Talking at about 87 decibels and wearing a garish T-shirt, he brashly demeaned his wife and the project at hand. Incensed that there was no TV to watch, he gruffly rifled through the fancy magazines until he settled on one. He flipped pages as he continued to chime in with insults toward his wife and extended glares at us. Finally, mercifully, one of the staff members came to the doorway to summon us to the back. Only as soon as he saw her, our new friend stood up to insist that he should go first. “Honey, please sit down!” his wife implored, and we forced a smile as we moved out of the room. As we walked down the hall, we heard his loud protest and complaints.
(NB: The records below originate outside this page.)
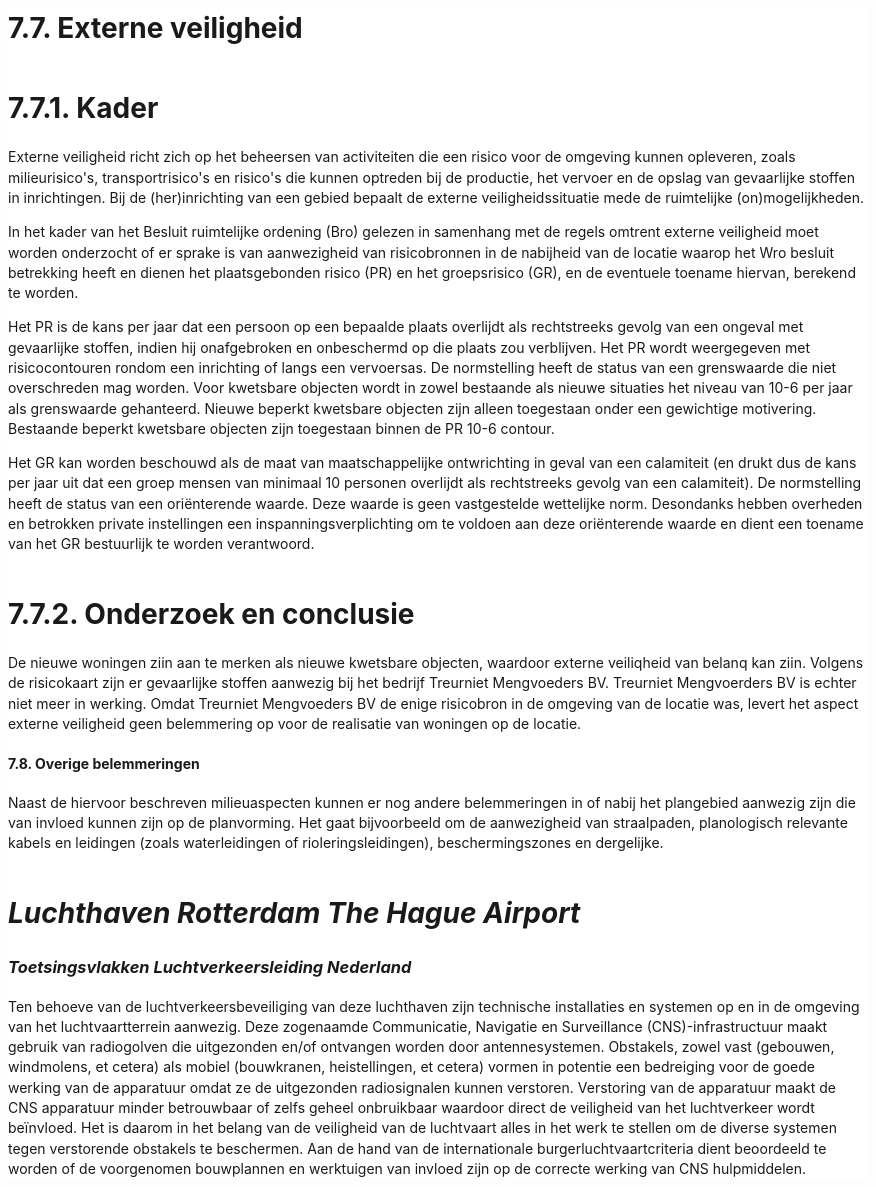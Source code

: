# **7.7. Externe veiligheid**

# **7.7.1. Kader**

Externe veiligheid richt zich op het beheersen van activiteiten die een risico voor de omgeving kunnen opleveren, zoals milieurisico's, transportrisico's en risico's die kunnen optreden bij de productie, het vervoer en de opslag van gevaarlijke stoffen in inrichtingen. Bij de (her)inrichting van een gebied bepaalt de externe veiligheidssituatie mede de ruimtelijke (on)mogelijkheden.

In het kader van het Besluit ruimtelijke ordening (Bro) gelezen in samenhang met de regels omtrent externe veiligheid moet worden onderzocht of er sprake is van aanwezigheid van risicobronnen in de nabijheid van de locatie waarop het Wro besluit betrekking heeft en dienen het plaatsgebonden risico (PR) en het groepsrisico (GR), en de eventuele toename hiervan, berekend te worden.

Het PR is de kans per jaar dat een persoon op een bepaalde plaats overlijdt als rechtstreeks gevolg van een ongeval met gevaarlijke stoffen, indien hij onafgebroken en onbeschermd op die plaats zou verblijven. Het PR wordt weergegeven met risicocontouren rondom een inrichting of langs een vervoersas. De normstelling heeft de status van een grenswaarde die niet overschreden mag worden. Voor kwetsbare objecten wordt in zowel bestaande als nieuwe situaties het niveau van 10-6 per jaar als grenswaarde gehanteerd. Nieuwe beperkt kwetsbare objecten zijn alleen toegestaan onder een gewichtige motivering. Bestaande beperkt kwetsbare objecten zijn toegestaan binnen de PR 10-6 contour.

Het GR kan worden beschouwd als de maat van maatschappelijke ontwrichting in geval van een calamiteit (en drukt dus de kans per jaar uit dat een groep mensen van minimaal 10 personen overlijdt als rechtstreeks gevolg van een calamiteit). De normstelling heeft de status van een oriënterende waarde. Deze waarde is geen vastgestelde wettelijke norm. Desondanks hebben overheden en betrokken private instellingen een inspanningsverplichting om te voldoen aan deze oriënterende waarde en dient een toename van het GR bestuurlijk te worden verantwoord.

# **7.7.2. Onderzoek en conclusie**

De nieuwe woningen ziin aan te merken als nieuwe kwetsbare objecten, waardoor externe veiliqheid van belanq kan ziin. Volgens de risicokaart zijn er gevaarlijke stoffen aanwezig bij het bedrijf Treurniet Mengvoeders BV. Treurniet Mengvoerders BV is echter niet meer in werking. Omdat Treurniet Mengvoeders BV de enige risicobron in de omgeving van de locatie was, levert het aspect externe veiligheid geen belemmering op voor de realisatie van woningen op de locatie.

#### **7.8. Overige belemmeringen**

Naast de hiervoor beschreven milieuaspecten kunnen er nog andere belemmeringen in of nabij het plangebied aanwezig zijn die van invloed kunnen zijn op de planvorming. Het gaat bijvoorbeeld om de aanwezigheid van straalpaden, planologisch relevante kabels en leidingen (zoals waterleidingen of rioleringsleidingen), beschermingszones en dergelijke.

# *Luchthaven Rotterdam The Hague Airport*

### *Toetsingsvlakken Luchtverkeersleiding Nederland*

Ten behoeve van de luchtverkeersbeveiliging van deze luchthaven zijn technische installaties en systemen op en in de omgeving van het luchtvaartterrein aanwezig. Deze zogenaamde Communicatie, Navigatie en Surveillance (CNS)-infrastructuur maakt gebruik van radiogolven die uitgezonden en/of ontvangen worden door antennesystemen. Obstakels, zowel vast (gebouwen, windmolens, et cetera) als mobiel (bouwkranen, heistellingen, et cetera) vormen in potentie een bedreiging voor de goede werking van de apparatuur omdat ze de uitgezonden radiosignalen kunnen verstoren. Verstoring van de apparatuur maakt de CNS apparatuur minder betrouwbaar of zelfs geheel onbruikbaar waardoor direct de veiligheid van het luchtverkeer wordt beïnvloed. Het is daarom in het belang van de veiligheid van de luchtvaart alles in het werk te stellen om de diverse systemen tegen verstorende obstakels te beschermen. Aan de hand van de internationale burgerluchtvaartcriteria dient beoordeeld te worden of de voorgenomen bouwplannen en werktuigen van invloed zijn op de correcte werking van CNS hulpmiddelen.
The plan was for several eggs to be harvested from The Wife while I made my regular contribution in the special room that is always just around the corner in places like this. But for now, we talked to our nurse about the procedure, signed a stack of forms, and waited quietly for our doctor to come by. She was excited for us to take this next step, but was cautious about our prospects on this, our first attempt.
Preparations underway, we sat in our little curtained cubicle and tried to calm The Wife in the face of impending general anesthesia, and to temper our high hopes about everything. And, since he had made his entry to the treatment area, we tried to ignore the loudmouth on the other side of the curtain as he boasted about how much he enjoyed giving his wife her hormone injections, “because I love sticking her with sharp needles!” Even as we cringed in silence, we shared an unspoken prayer: “Lord, please, please don’t let our sperm get mixed up with his!”
Speaking of which, I was asked to say ‘goodbye’ and to head toward the Andrology Lab. Which, I have to say, was only OK. The one in Georgetown was a bit broken down, but at least it was private. Out the door and across the hall left one feeling a bit exposed, but things were quiet there, and you were basically left alone until you made the Walk of Shame back to the waiting room and the assembled and expectant masses. Let’s just say I always wore my shirt untucked, ok? The magical room on the lower floor in Shady Grove was a bit overefficient. A (male) attendant led the donor to one of four small rooms. Once there, he gave an uncomfortable tour of the room (sink, chair, magazine rack, TV, cup) and invited the victim to “ring the bell” when completed, so that he could come by again to grab the sample and show the way back to the waiting room.
But up here on the fifth floor, prospective dads were given a bit more autonomy, even if the facilities were not too impressive. There was only one room, where I was directed without further comment, and which I (eventually) exited to wander the halls looking for someone who might be looking for my sample. A bit more wandering, and I found The Wife, who was groggy but happy to see me. We sat and waited and both tried to wake up, until our doctor came by with some news: where she had thought that they would only be able to harvest a few eggs, they had instead take eighteen, which were currently being fertilized. “Head home when you’re recovered, and we’ll give you a call to let you know how everything looks tomorrow,” she smiled.
So, there wasn’t any candlelight, and very little romance. But that is the day that our dear children got their start.